+++ DATA PROVIDED +++
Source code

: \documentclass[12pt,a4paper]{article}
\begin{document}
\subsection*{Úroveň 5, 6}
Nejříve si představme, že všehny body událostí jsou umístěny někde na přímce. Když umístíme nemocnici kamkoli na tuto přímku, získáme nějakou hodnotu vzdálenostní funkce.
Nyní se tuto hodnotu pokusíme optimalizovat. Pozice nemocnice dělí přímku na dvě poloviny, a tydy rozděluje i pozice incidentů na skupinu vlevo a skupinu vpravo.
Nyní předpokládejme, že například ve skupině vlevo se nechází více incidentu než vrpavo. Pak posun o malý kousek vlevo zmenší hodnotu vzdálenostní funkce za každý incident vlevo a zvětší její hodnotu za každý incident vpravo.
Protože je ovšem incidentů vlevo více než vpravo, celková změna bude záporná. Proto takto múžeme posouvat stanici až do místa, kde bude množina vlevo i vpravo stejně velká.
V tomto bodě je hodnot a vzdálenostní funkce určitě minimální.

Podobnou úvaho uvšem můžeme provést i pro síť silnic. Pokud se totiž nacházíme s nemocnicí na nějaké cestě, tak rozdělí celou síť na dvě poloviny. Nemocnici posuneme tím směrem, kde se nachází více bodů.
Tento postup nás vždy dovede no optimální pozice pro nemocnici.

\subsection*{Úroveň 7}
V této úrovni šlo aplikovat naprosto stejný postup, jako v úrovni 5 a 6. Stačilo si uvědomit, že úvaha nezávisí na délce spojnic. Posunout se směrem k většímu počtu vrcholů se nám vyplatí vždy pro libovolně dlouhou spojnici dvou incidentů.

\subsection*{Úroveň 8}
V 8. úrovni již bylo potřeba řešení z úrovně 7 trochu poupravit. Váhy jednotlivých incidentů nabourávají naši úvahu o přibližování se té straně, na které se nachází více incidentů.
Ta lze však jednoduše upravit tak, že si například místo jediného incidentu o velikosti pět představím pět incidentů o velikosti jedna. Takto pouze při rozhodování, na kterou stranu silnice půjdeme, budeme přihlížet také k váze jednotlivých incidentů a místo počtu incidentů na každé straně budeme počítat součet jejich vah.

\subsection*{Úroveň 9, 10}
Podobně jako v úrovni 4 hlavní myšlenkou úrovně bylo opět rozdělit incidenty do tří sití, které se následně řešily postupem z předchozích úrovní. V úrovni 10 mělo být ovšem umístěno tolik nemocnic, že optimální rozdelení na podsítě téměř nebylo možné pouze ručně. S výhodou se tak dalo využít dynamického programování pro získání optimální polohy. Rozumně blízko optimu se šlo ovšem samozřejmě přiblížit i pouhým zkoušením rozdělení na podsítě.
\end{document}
+++
_WORK ITEM_
Would you print each line of the listing again, unaltered?

_RESPONSE_
Source code

: \documentclass[12pt,a4paper]{article}
\begin{document}
\subsection*{Úroveň 5, 6}
Nejříve si představme, že všehny body událostí jsou umístěny někde na přímce. Když umístíme nemocnici kamkoli na tuto přímku, získáme nějakou hodnotu vzdálenostní funkce.
Nyní se tuto hodnotu pokusíme optimalizovat. Pozice nemocnice dělí přímku na dvě poloviny, a tydy rozděluje i pozice incidentů na skupinu vlevo a skupinu vpravo.
Nyní předpokládejme, že například ve skupině vlevo se nechází více incidentu než vrpavo. Pak posun o malý kousek vlevo zmenší hodnotu vzdálenostní funkce za každý incident vlevo a zvětší její hodnotu za každý incident vpravo.
Protože je ovšem incidentů vlevo více než vpravo, celková změna bude záporná. Proto takto múžeme posouvat stanici až do místa, kde bude množina vlevo i vpravo stejně velká.
V tomto bodě je hodnot a vzdálenostní funkce určitě minimální.

Podobnou úvaho uvšem můžeme provést i pro síť silnic. Pokud se totiž nacházíme s nemocnicí na nějaké cestě, tak rozdělí celou síť na dvě poloviny. Nemocnici posuneme tím směrem, kde se nachází více bodů.
Tento postup nás vždy dovede no optimální pozice pro nemocnici.

\subsection*{Úroveň 7}
V této úrovni šlo aplikovat naprosto stejný postup, jako v úrovni 5 a 6. Stačilo si uvědomit, že úvaha nezávisí na délce spojnic. Posunout se směrem k většímu počtu vrcholů se nám vyplatí vždy pro libovolně dlouhou spojnici dvou incidentů.

\subsection*{Úroveň 8}
V 8. úrovni již bylo potřeba řešení z úrovně 7 trochu poupravit. Váhy jednotlivých incidentů nabourávají naši úvahu o přibližování se té straně, na které se nachází více incidentů.
Ta lze však jednoduše upravit tak, že si například místo jediného incidentu o velikosti pět představím pět incidentů o velikosti jedna. Takto pouze při rozhodování, na kterou stranu silnice půjdeme, budeme přihlížet také k váze jednotlivých incidentů a místo počtu incidentů na každé straně budeme počítat součet jejich vah.

\subsection*{Úroveň 9, 10}
Podobně jako v úrovni 4 hlavní myšlenkou úrovně bylo opět rozdělit incidenty do tří sití, které se následně řešily postupem z předchozích úrovní. V úrovni 10 mělo být ovšem umístěno tolik nemocnic, že optimální rozdelení na podsítě téměř nebylo možné pouze ručně. S výhodou se tak dalo využít dynamického programování pro získání optimální polohy. Rozumně blízko optimu se šlo ovšem samozřejmě přiblížit i pouhým zkoušením rozdělení na podsítě.
\end{document}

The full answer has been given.